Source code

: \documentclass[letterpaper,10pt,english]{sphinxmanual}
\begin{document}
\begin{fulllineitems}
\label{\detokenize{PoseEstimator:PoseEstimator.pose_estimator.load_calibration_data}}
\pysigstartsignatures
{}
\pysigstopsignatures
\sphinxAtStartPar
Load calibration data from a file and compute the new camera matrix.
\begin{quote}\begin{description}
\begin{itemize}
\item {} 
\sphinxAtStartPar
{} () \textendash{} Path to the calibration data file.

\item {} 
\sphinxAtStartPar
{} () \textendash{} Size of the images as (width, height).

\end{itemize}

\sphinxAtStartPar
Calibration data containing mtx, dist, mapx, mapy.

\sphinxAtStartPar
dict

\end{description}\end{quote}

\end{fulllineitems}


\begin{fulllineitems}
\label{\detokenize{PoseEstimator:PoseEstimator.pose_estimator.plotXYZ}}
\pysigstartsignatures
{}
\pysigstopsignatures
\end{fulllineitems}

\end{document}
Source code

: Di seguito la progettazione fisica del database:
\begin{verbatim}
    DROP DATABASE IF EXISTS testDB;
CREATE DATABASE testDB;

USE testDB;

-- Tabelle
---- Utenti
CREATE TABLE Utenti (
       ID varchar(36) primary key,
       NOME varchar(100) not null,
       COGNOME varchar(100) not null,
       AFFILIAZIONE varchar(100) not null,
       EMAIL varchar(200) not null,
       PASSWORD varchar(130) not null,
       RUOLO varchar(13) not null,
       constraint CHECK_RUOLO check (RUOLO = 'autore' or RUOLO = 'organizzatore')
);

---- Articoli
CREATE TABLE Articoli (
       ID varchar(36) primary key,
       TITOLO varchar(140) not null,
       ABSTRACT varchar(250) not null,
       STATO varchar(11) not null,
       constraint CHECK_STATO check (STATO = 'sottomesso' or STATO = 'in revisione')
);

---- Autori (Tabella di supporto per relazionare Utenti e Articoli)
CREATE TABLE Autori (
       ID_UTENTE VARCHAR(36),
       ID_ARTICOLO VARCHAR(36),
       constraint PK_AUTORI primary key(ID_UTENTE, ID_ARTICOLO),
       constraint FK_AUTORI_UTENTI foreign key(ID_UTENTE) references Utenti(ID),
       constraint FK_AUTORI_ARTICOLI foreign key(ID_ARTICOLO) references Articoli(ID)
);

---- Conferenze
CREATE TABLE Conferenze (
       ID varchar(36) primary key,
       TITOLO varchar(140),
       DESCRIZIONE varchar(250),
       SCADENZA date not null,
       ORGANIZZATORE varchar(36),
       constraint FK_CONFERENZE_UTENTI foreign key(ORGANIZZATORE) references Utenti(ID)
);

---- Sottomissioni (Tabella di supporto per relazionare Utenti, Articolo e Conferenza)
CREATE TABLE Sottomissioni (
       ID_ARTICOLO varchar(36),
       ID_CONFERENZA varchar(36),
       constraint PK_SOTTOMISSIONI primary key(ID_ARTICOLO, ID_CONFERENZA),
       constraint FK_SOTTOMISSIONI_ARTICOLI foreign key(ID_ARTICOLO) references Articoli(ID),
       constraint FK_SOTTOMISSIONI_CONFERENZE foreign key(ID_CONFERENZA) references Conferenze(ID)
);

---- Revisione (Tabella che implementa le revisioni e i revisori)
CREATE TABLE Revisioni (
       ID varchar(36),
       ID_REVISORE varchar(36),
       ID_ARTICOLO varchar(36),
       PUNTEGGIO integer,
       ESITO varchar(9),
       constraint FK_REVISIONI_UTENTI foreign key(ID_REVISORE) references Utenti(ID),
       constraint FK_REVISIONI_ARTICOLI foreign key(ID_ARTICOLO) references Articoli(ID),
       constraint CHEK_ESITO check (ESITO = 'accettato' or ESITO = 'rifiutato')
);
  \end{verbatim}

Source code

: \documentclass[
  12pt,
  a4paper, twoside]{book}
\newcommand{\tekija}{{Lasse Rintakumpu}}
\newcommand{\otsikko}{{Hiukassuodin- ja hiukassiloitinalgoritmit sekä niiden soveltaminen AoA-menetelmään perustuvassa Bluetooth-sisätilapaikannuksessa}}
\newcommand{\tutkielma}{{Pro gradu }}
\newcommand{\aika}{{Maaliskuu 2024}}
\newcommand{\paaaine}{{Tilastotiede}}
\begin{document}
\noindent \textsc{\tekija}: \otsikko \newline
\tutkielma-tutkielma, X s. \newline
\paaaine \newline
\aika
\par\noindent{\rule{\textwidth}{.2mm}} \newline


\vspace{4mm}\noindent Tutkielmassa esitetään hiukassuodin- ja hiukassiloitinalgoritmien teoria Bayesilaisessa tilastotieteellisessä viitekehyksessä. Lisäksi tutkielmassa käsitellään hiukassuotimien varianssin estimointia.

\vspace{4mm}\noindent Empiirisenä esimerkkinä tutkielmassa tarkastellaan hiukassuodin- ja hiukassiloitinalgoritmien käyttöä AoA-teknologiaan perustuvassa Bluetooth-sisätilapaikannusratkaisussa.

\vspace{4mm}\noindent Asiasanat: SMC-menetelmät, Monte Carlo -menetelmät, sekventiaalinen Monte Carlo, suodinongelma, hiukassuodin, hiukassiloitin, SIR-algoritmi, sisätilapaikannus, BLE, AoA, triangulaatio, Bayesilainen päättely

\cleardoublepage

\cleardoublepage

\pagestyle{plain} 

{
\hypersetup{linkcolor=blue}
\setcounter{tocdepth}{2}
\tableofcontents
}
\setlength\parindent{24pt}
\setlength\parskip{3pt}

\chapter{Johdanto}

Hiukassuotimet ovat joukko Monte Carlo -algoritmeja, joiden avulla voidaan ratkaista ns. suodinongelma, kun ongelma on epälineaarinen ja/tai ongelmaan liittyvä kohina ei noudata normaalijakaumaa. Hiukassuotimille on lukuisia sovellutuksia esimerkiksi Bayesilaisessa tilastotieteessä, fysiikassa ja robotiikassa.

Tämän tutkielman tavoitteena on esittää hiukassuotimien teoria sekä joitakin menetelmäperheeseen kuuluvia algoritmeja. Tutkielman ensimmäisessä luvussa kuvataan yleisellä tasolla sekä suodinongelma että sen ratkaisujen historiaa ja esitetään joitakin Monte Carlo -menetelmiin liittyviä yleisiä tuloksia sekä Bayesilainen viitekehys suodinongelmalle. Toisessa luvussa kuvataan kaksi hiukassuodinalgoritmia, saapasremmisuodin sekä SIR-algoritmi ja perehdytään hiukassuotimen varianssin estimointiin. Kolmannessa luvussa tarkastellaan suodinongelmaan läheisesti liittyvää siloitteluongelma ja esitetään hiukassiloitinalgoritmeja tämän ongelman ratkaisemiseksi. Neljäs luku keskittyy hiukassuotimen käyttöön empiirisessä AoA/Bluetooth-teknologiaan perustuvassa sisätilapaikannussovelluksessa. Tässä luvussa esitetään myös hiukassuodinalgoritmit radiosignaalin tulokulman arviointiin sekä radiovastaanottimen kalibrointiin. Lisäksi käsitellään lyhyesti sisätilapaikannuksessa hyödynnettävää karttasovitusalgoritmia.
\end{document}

* [Exercise description]: All the lines that hold the word "Tabella" must appear in the answer, copied from the records.

* [Result]:
---- Autori (Tabella di supporto per relazionare Utenti e Articoli)
---- Sottomissioni (Tabella di supporto per relazionare Utenti, Articolo e Conferenza)
---- Revisione (Tabella che implementa le revisioni e i revisori)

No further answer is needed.